At first in shale gas plays, “the concept was to make the biggest fracs possible,” Zoback noted. “High gel content fluid was used to carry as much sand as possible as far as possible.”
Later, more hydraulic fracturing jobs utilized “slickwater,” or low viscosity fracturing fluid with friction-reduction additives.
“People then realized you’re not making that big of a frac, and you’re not using that much sand,” he said.
The burst of stimulation from hydraulic fracturing was compared to a micro-earthquake around the well bore, and technicians used monitoring of the microseimic activity to image fracture growth and subsurface response.
That captured the immediate effects of the hydrofracturing. But in addition to induced fractures, other faults in the reservoir can and do become active, according to Zoback.
“I’m saying there are other faults that are slipping slowly, and they are contributing to the production,” he said. “More was happening than the microseismicity.”
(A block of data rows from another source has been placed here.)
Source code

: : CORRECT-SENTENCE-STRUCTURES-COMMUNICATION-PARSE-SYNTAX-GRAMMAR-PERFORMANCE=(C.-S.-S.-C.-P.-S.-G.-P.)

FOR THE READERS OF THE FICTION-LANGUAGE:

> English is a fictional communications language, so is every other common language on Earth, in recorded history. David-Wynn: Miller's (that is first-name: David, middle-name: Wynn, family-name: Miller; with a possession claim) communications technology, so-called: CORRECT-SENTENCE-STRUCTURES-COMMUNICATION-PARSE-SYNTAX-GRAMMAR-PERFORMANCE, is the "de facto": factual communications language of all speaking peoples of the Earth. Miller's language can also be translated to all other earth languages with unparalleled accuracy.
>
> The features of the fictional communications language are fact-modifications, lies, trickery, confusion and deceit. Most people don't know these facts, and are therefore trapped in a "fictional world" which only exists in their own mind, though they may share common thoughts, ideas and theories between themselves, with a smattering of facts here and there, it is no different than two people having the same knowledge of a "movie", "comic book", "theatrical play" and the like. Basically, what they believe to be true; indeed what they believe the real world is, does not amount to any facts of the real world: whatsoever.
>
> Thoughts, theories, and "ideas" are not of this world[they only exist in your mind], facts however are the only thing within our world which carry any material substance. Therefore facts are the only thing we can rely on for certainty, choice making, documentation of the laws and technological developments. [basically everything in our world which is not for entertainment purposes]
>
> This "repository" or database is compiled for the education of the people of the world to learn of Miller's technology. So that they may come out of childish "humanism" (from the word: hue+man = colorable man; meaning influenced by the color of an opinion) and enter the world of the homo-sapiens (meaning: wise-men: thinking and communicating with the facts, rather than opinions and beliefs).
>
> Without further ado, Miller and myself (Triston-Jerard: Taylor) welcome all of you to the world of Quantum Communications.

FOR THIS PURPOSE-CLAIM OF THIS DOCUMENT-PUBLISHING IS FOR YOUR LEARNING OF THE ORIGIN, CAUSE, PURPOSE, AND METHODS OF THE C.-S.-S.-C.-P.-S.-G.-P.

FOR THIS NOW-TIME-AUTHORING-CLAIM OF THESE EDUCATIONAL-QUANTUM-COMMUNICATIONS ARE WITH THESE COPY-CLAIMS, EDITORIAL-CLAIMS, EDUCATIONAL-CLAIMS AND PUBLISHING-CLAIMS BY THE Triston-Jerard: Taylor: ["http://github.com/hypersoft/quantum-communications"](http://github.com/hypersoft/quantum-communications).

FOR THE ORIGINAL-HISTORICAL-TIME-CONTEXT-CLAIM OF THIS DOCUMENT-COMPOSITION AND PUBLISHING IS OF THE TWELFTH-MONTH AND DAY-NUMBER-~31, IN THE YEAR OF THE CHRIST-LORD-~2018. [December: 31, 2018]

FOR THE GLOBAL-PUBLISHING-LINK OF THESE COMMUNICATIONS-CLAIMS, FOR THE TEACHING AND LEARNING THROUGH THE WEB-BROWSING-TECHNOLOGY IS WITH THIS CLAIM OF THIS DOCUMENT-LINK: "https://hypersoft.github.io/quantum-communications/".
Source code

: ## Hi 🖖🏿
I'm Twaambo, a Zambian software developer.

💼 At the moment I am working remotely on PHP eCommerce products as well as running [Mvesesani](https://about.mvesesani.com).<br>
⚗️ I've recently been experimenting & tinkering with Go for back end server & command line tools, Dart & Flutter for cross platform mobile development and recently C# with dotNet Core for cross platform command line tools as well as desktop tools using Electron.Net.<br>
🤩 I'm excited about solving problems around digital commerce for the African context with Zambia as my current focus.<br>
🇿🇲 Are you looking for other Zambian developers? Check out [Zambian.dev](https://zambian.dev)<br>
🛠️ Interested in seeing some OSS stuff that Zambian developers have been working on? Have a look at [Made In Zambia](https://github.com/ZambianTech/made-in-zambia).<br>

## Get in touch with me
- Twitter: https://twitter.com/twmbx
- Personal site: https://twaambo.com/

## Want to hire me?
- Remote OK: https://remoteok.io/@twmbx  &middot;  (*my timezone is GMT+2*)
Faults misoriented for slip in the stress field usually would not be expected to be capable of slipping on their own, Zoback said. High pore pressure from hydraulic stimulation can induce slip, however.
He called the misoriented faults “old and dead” faults.
“This is the story for these misoriented faults: The stresses in the Earth are pressing them shut,” Zoback explained. “The high fluid pressure in the hydraulic fracture can reawaken or reactivate these faults.”
Zoback said the effect of fault slipping on production helps explain why microseismic has not been a good predictor of production rates resulting from successive hydraulic fracturing stages.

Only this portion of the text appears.